[RFC] sched/eevdf: sched feature to dismiss lag on wakeup

Wed Mar 20 19:12:18 AEDT 2024

On 3/20/24 07:04, Tobias Huschle wrote:
> On Tue, Mar 19, 2024 at 02:41:14PM +0100, Vincent Guittot wrote:
>> On Tue, 19 Mar 2024 at 10:08, Tobias Huschle <huschle at linux.ibm.com> wrote:
>>>
>>> On 2024-03-18 15:45, Luis Machado wrote:
>>>> On 3/14/24 13:45, Tobias Huschle wrote:
>>>>> On Fri, Mar 08, 2024 at 03:11:38PM +0000, Luis Machado wrote:
>>>>>> On 2/28/24 16:10, Tobias Huschle wrote:
>>>>>>>
>>>>>>> Questions:
>>>>>>> 1. The kworker getting its negative lag occurs in the following
>>>>>>> scenario
>>>>>>>    - kworker and a cgroup are supposed to execute on the same CPU
>>>>>>>    - one task within the cgroup is executing and wakes up the
>>>>>>> kworker
>>>>>>>    - kworker with 0 lag, gets picked immediately and finishes its
>>>>>>>      execution within ~5000ns
>>>>>>>    - on dequeue, kworker gets assigned a negative lag
>>>>>>>    Is this expected behavior? With this short execution time, I
>>>>>>> would
>>>>>>>    expect the kworker to be fine.
>>>>>>
>>>>>> That strikes me as a bit odd as well. Have you been able to determine
>>>>>> how a negative lag
>>>>>> is assigned to the kworker after such a short runtime?
>>>>>>
>>>>>
>>>>> I did some more trace reading though and found something.
>>>>>
>>>>> What I observed if everything runs regularly:
>>>>> - vhost and kworker run alternating on the same CPU
>>>>> - if the kworker is done, it leaves the runqueue
>>>>> - vhost wakes up the kworker if it needs it
>>>>> --> this means:
>>>>>   - vhost starts alone on an otherwise empty runqueue
>>>>>   - it seems like it never gets dequeued
>>>>>     (unless another unrelated task joins or migration hits)
>>>>>   - if vhost wakes up the kworker, the kworker gets selected
>>>>>   - vhost runtime > kworker runtime
>>>>>     --> kworker gets positive lag and gets selected immediately next
>>>>> time
>>>>>
>>>>> What happens if it does go wrong:
>>>>> From what I gather, there seem to be occasions where the vhost either
>>>>> executes suprisingly quick, or the kworker surprinsingly slow.

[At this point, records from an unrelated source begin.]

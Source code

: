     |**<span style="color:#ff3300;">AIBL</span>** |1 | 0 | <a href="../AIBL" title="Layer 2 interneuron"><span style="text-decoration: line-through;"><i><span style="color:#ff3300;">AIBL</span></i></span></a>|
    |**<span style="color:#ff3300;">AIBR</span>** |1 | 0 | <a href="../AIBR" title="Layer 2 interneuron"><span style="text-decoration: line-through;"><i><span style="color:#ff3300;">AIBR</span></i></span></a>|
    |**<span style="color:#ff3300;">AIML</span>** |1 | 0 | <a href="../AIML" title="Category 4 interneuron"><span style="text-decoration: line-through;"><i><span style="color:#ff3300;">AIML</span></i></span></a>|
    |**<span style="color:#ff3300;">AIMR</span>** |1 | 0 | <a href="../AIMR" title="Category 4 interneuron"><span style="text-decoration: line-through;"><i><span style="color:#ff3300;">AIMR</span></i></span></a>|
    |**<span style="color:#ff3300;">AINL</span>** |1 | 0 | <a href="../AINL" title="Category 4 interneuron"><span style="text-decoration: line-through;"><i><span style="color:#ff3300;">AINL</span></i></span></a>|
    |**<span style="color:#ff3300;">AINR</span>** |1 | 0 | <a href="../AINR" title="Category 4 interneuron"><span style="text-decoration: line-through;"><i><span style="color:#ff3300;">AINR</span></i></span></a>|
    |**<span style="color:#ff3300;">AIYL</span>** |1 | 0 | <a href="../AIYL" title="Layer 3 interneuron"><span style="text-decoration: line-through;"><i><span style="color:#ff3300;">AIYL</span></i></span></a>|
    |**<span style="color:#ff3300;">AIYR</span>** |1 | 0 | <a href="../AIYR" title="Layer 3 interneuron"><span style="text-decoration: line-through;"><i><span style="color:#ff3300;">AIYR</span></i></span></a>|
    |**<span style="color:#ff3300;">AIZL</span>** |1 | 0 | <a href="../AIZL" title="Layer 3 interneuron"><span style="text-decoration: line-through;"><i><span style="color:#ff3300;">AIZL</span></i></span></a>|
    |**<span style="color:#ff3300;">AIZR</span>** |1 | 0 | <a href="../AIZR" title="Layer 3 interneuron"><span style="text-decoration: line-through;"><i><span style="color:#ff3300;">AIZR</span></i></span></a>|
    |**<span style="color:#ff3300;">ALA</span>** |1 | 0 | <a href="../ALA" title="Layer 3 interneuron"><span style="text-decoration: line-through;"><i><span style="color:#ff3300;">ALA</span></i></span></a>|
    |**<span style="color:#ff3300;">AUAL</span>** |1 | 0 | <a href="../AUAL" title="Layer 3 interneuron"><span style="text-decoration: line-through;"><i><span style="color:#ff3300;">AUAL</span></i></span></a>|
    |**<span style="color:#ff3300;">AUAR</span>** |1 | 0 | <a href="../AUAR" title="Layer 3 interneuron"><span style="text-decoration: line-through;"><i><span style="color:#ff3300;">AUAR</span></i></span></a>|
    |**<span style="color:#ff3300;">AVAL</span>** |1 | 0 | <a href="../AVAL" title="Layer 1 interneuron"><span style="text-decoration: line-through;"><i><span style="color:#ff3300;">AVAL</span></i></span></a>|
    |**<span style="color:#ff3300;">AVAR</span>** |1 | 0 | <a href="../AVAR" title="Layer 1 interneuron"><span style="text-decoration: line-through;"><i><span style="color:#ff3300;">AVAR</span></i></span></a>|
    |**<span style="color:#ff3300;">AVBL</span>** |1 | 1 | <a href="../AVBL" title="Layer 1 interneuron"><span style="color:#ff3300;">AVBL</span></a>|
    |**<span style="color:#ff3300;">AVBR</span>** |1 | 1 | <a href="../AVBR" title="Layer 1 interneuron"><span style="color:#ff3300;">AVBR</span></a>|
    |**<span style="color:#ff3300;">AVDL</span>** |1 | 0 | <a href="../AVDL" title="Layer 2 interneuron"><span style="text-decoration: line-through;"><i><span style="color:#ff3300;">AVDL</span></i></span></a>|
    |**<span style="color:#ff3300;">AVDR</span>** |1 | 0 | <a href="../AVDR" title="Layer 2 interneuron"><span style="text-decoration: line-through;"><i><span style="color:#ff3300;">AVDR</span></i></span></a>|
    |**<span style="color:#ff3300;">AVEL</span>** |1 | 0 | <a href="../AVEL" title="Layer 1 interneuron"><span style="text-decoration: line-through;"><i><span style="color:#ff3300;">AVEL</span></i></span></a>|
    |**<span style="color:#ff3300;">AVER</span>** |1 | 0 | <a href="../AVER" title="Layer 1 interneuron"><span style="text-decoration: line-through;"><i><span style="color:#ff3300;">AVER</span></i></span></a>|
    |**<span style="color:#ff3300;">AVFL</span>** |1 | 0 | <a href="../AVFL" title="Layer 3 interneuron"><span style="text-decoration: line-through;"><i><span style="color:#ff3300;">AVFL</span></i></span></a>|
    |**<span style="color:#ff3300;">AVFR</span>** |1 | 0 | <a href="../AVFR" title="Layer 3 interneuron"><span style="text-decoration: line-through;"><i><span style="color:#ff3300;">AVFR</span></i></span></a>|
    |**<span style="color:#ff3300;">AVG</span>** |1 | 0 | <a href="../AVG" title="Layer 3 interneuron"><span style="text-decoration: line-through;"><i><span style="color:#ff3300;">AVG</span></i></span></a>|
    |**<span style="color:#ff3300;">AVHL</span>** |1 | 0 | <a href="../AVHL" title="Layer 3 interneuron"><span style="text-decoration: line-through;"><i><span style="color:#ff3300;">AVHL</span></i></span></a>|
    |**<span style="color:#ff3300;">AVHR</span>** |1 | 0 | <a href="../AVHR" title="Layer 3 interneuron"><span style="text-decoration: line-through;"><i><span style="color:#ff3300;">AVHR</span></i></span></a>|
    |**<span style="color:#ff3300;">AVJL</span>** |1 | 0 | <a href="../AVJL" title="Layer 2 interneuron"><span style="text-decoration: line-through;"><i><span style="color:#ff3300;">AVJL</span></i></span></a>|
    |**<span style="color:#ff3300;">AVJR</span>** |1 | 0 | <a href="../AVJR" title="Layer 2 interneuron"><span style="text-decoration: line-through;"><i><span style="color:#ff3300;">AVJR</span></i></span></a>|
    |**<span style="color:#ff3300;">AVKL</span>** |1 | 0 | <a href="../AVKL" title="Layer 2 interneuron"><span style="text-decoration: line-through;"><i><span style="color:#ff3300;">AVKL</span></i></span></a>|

If
>>>>> these
>>>>> outliers reach critical values, it can happen, that
>>>>>    vhost runtime < kworker runtime
>>>>> which now causes the kworker to get the negative lag.
>>>>>
>>>>> In this case it seems like, that the vhost is very fast in waking up
>>>>> the kworker. And coincidentally, the kworker takes, more time than
>>>>> usual
>>>>> to finish. We speak of 4-digit to low 5-digit nanoseconds.
>>>>>
>>>>> So, for these outliers, the scheduler extrapolates that the kworker
>>>>> out-consumes the vhost and should be slowed down, although in the
>>>>> majority
>>>>> of other cases this does not happen.
>>>>
>>>> Thanks for providing the above details Tobias. It does seem like EEVDF
>>>> is strict
>>>> about the eligibility checks and making tasks wait when their lags are
>>>> negative, even
>>>> if just a little bit as in the case of the kworker.
>>>>
>>>> There was a patch to disable the eligibility checks
>>>> (https://lore.kernel.org/lkml/20231013030213.2472697-1-youssefesmat@chromium.org/),
>>>> which would make EEVDF more like EVDF, though the deadline comparison
>>>> would
>>>> probably still favor the vhost task instead of the kworker with the
>>>> negative lag.
>>>>
>>>> I'm not sure if you tried it, but I thought I'd mention it.
>>>
>>> Haven't seen that one yet. Unfortunately, it does not help to ignore the
>>> eligibility.
>>>
>>> I'm inclined to rather propose propose a documentation change, which
>>> describes that tasks should not rely on woken up tasks being scheduled
>>> immediately.
>>
>> Where do you see such an assumption ? Even before eevdf, there were
>> nothing that ensures such behavior. When using CFS (legacy or eevdf)
>> tasks, you can't know if the newly wakeup task will run 1st or not
>>
> 
> There was no guarantee of course. place_entity was reducing the vruntime of 
> woken up tasks though, giving it a slight boost, right?. For the scenario 
> that I observed, that boost was enough to make sure, that the woken up tasks 
> gets scheduled consistently. This might still not be true for all scenarios, 
> but in general EEVDF seems to be stricter with woken up tasks.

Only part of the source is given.